Table of Contents


In this blog post, we are going to talk about Markov Decision Processes (MDP). The format is a bit longer than the usual blog post. We will go into quite a bit of details about MDPs. Some mathematics will be involved.

MDPs are very important in the context of reinforcement learning (RL), because lots of RL problems can be put into some form or another as MDPs. For example, the bandit problem, which is a typical RL problem, is actually an MDP with one state. One can also have MDPs with a full observable environment (e.g. chess game) or with partially observable environment (financial market).

What are Markov Processes ?

So, what is a Markov Process anyway? To understand that, we first need to clarify what does Markov means.

Markov property

If you actually take a random variable $S$, then the Markov property tells us that the future values $S_{t+j}$ of that variable are independent of of the past values $S_{t-i}$, knowing (or conditioned) on the present value $S_t$. This is a pretty interesting property, because it means that all of the history that happened to that variable is actually irrelevant to the future values of the variable. Imagine a chess game: two of your friends start a game and you let them play, while you cook some delicious meal in the kitchen. Then, one of your friends is kind of tired and does not want to play anymore, but the other is not very happy because he felt he could win the game, and he would like to continue. So, you propose to continue to play, replacing your friend. Should you be aware of all the moves that were done? No. The game is fully characterized by the positions of the pieces at that particular moment. All that really matters for the future of the game is already on the board.
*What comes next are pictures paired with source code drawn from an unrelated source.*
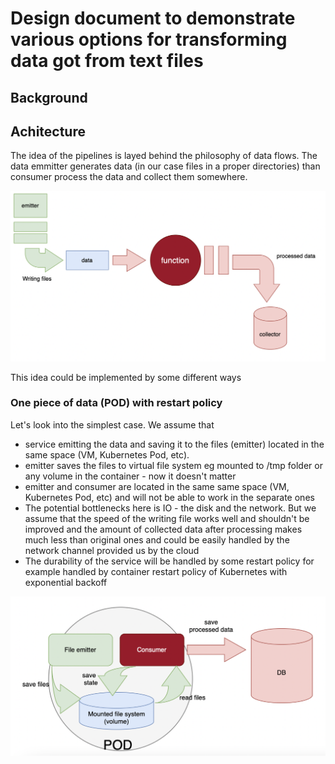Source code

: # Design document to demonstrate various options for transforming data got from text files

## Background

## Achitecture
The idea of the pipelines is layed behind the philosophy of data flows. The data emmitter generates data (in our case files in a proper directories) than consumer process the data and collect them somewhere.

<img src="./img/pipeline.png" width="670">

This idea could be implemented by some different ways
<put glossary>

### One piece of data (POD) with restart policy
Let's look into the simplest case. We assume that
- service emitting the data and saving it to the files (emitter) located in the same space (VM, Kubernetes Pod, etc). 
- emitter saves the files to virtual file system eg mounted to /tmp folder or any volume in the container - now it doesn't matter
- emitter and consumer are located in the same same space (VM, Kubernetes Pod, etc) and will not be able to work in the separate ones
- The potential bottlenecks here is IO - the disk and the network. But we assume that the speed of the writing file works well and shouldn't be improved and the amount of collected data after processing makes much less than original ones and could be easily handled by the network channel provided us by the cloud
- The durability of the service will be handled by some restart policy for example handled by container restart policy of Kubernetes with exponential backoff

<img src="./img/pod-with-restart-policy.png" width="670">
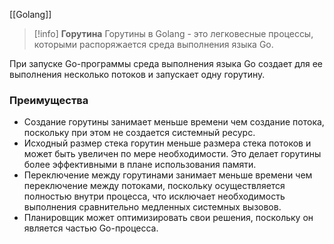 [[Golang]]

>[!info] __Горутина__
>Горутины в Golang - это легковесные процессы, которыми распоряжается среда выполнения языка Go.

При запуске Go-программы  среда выполнения языка Go создает для ее выполнения несколько потоков и запускает одну горутину.  

### Преимущества 
 - Создание горутины занимает меньше времени чем создание потока, поскольку при этом не создается системный ресурс.
 - Исходный размер стека горутин меньше размера стека потоков и может быть увеличен по мере необходимости. Это делает горутины более эффективными в плане использования памяти.
 - Переключение между горутинами занимает меньше времени чем переключение между потоками, поскольку осуществляется полностью внутри процесса, что исключает необходимость выполнения сравнительно медленных системных вызовов.
 - Планировщик может оптимизировать свои решения, поскольку он является частью Go-процесса. 

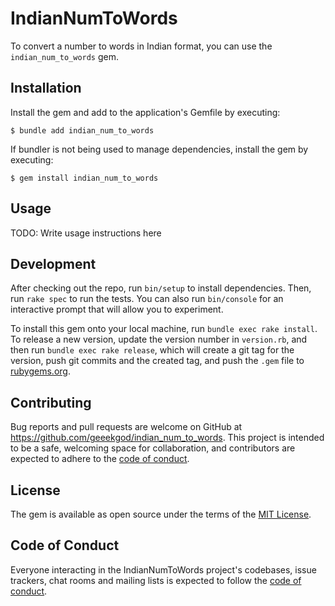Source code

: # IndianNumToWords

To convert a number to words in Indian format, you can use the `indian_num_to_words` gem.

## Installation

Install the gem and add to the application's Gemfile by executing:

    $ bundle add indian_num_to_words

If bundler is not being used to manage dependencies, install the gem by executing:

    $ gem install indian_num_to_words

## Usage

TODO: Write usage instructions here

## Development

After checking out the repo, run `bin/setup` to install dependencies. Then, run `rake spec` to run the tests. You can also run `bin/console` for an interactive prompt that will allow you to experiment.

To install this gem onto your local machine, run `bundle exec rake install`. To release a new version, update the version number in `version.rb`, and then run `bundle exec rake release`, which will create a git tag for the version, push git commits and the created tag, and push the `.gem` file to [rubygems.org](https://rubygems.org).

## Contributing

Bug reports and pull requests are welcome on GitHub at https://github.com/geeekgod/indian_num_to_words. This project is intended to be a safe, welcoming space for collaboration, and contributors are expected to adhere to the [code of conduct](https://github.com/geeekgod/indian_num_to_words/blob/main/CODE_OF_CONDUCT.md).

## License

The gem is available as open source under the terms of the [MIT License](https://opensource.org/licenses/MIT).

## Code of Conduct

Everyone interacting in the IndianNumToWords project's codebases, issue trackers, chat rooms and mailing lists is expected to follow the [code of conduct](https://github.com/[USERNAME]/indian_num_to_words/blob/main/CODE_OF_CONDUCT.md).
Mathematically speaking, if we consider a state $S_t$ (a state in general means “information available at a particular instant $t$”, in our case the random variable or the chess board with positioning of the pieces), then the probability distribution of the state $S_{t+1}$ only depends on $S_t$, i.e.

$$ \mathbb{P}\left[S_{t+1} \mid S_t, S_{t-1},\cdots, S_1, S_0 \right] = \mathbb{P}\left[S_{t+1} \mid S_t \right] $$

Another way to understand this is to basically consider that you start at a state $s$ and you have the next state $s'$, then the state transition probability is basically defined by:

$$ \mathbb{P}\left[S_{t+1}=s’ \mid S_t =s \right] = \mathcal{P}_{ss’}. $$

Therefore, I can transition to the next state that is completely characterized by the present state. Here, we have that $S_{t+1}$ is a particular instantiation of $s'$, while $S_{t}$ corresponds to the state $s$.

Once we have that state transition probability $\mathcal{P}_{ss’}$, we can represent a state transition matrix $\mathcal{P}$, where the index of my rows represent the present state $s$ where my system is and the index of the columns represents the potential next state where my system might transition to. Therefore, the matrix $\mathcal{P}$ is represented by:

$$ \begin{equation*} \mathcal{P} = \begin{bmatrix} \mathcal{P}_{11} & \cdots & \mathcal{P}_{1n} \\
\vdots & \ddots & \vdots \\
\mathcal{P}_{n1} & \cdots & \mathcal{P}_{nn} \end{bmatrix} \end{equation*} $$

This matrix provides the full information about how the Markov process evolves. We can sample from it and it will provide different kinds of possible evolutions to my system.

We are finally equipped to define an MDP: it is a sequence of finite states that are fully characterized by the transition probability matrix $\mathcal{P}$. Therefore, an MDP can be fully defined by a state space $\mathcal{S}$ and a transition probability $\mathcal{P}$.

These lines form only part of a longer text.